▸ Brief: Lines from the one containing "PITCH WE BELEIVE" through the end of the data below are to be transcribed exactly; leave out all others.

Dataset entries:
* * *
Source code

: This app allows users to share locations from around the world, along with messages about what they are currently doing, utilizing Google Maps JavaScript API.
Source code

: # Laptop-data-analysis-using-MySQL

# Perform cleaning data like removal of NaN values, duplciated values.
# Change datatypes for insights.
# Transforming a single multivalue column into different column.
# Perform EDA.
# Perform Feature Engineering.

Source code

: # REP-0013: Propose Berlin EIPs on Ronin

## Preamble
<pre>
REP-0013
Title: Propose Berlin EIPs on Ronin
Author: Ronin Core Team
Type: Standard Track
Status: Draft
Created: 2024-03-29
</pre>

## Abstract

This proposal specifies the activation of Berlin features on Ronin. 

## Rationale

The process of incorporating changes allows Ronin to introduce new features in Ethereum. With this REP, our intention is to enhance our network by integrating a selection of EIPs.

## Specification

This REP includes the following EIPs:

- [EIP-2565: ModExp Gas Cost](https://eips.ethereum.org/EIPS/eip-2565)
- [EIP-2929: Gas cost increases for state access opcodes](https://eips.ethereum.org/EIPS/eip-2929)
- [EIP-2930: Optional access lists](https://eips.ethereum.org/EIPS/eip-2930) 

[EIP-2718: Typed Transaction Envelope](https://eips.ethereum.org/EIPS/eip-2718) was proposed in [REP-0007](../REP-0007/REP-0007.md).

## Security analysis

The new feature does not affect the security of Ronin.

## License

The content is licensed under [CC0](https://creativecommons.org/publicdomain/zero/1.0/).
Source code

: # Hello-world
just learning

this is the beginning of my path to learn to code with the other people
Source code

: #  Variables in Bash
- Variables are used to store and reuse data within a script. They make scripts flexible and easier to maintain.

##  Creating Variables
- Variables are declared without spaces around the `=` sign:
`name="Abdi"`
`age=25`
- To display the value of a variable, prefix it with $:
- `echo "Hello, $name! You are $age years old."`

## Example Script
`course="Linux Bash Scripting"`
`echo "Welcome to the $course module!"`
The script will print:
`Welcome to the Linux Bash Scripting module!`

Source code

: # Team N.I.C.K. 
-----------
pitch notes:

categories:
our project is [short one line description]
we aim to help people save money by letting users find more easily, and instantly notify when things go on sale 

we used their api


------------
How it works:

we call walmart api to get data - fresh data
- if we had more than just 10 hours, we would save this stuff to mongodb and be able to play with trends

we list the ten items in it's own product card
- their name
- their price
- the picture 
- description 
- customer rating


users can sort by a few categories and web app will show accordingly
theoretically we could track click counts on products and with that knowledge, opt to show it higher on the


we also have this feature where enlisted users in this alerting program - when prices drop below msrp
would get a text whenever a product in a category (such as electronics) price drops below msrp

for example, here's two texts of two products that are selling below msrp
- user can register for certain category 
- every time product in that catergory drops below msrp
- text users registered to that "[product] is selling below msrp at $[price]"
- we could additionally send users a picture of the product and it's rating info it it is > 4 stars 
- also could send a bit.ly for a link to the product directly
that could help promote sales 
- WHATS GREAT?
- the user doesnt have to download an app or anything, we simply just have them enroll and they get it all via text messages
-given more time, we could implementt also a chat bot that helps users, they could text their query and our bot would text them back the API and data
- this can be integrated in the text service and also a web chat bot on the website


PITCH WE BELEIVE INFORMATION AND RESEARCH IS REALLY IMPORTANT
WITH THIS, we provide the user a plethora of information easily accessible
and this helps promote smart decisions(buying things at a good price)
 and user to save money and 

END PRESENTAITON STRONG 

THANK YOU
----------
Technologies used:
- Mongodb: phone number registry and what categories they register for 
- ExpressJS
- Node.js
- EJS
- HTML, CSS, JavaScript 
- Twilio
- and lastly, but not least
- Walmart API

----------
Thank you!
* * *
▸ Output of the exercise:
PITCH WE BELEIVE INFORMATION AND RESEARCH IS REALLY IMPORTANT
WITH THIS, we provide the user a plethora of information easily accessible
and this helps promote smart decisions(buying things at a good price)
 and user to save money and 

END PRESENTAITON STRONG 

THANK YOU
----------
Technologies used:
- Mongodb: phone number registry and what categories they register for 
- ExpressJS
- Node.js
- EJS
- HTML, CSS, JavaScript 
- Twilio
- and lastly, but not least
- Walmart API

----------
Thank you!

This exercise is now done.